(Exercise details): Among the records, which lines hold the word "should"? Pick them out.

Source texts of formatted documents:

▼

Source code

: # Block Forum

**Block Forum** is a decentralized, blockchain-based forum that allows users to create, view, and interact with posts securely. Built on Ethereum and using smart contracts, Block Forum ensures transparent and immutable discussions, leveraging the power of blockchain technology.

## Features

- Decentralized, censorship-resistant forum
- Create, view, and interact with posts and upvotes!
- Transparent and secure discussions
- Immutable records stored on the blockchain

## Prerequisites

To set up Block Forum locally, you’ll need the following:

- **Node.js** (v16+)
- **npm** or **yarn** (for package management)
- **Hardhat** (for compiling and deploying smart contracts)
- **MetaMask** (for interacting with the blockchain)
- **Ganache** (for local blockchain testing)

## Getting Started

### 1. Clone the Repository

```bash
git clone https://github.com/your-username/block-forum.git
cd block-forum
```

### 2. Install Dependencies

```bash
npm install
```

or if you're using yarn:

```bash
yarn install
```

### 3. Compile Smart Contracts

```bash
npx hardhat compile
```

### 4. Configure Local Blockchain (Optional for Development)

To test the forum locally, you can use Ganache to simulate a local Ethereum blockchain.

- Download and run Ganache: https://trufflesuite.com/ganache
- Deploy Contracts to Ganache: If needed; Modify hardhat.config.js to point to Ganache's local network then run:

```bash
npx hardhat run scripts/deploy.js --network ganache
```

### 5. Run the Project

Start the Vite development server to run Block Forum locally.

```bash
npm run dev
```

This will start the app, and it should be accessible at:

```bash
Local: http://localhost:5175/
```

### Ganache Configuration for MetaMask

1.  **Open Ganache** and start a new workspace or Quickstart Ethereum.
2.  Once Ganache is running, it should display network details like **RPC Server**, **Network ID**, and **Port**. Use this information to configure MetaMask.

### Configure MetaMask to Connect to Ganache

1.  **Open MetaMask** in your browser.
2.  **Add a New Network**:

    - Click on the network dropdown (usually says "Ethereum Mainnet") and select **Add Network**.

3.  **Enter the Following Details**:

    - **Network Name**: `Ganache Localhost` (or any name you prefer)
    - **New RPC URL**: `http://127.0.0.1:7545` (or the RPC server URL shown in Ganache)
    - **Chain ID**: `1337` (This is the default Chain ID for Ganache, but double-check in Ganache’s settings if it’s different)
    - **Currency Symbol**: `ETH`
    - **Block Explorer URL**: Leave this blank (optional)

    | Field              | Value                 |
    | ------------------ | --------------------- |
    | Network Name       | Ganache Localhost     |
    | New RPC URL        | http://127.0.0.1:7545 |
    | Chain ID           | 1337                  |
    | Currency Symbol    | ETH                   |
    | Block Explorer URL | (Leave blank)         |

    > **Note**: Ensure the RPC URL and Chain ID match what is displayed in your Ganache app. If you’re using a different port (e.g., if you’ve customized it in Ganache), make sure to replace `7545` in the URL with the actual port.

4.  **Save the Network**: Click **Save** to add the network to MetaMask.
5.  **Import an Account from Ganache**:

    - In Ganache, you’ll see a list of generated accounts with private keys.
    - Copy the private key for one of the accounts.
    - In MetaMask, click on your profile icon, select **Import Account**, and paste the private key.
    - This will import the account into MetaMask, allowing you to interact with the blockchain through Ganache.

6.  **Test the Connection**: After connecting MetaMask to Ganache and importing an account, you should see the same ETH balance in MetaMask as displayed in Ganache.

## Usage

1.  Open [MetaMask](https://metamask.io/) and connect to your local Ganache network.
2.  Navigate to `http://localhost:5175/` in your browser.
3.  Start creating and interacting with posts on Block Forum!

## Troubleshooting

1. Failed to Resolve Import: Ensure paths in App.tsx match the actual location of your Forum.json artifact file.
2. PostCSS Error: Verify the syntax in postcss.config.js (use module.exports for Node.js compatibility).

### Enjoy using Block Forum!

▲

(Answer section):
This will start the app, and it should be accessible at:
2.  Once Ganache is running, it should display network details like **RPC Server**, **Network ID**, and **Port**. Use this information to configure MetaMask.
6.  **Test the Connection**: After connecting MetaMask to Ganache and importing an account, you should see the same ETH balance in MetaMask as displayed in Ganache.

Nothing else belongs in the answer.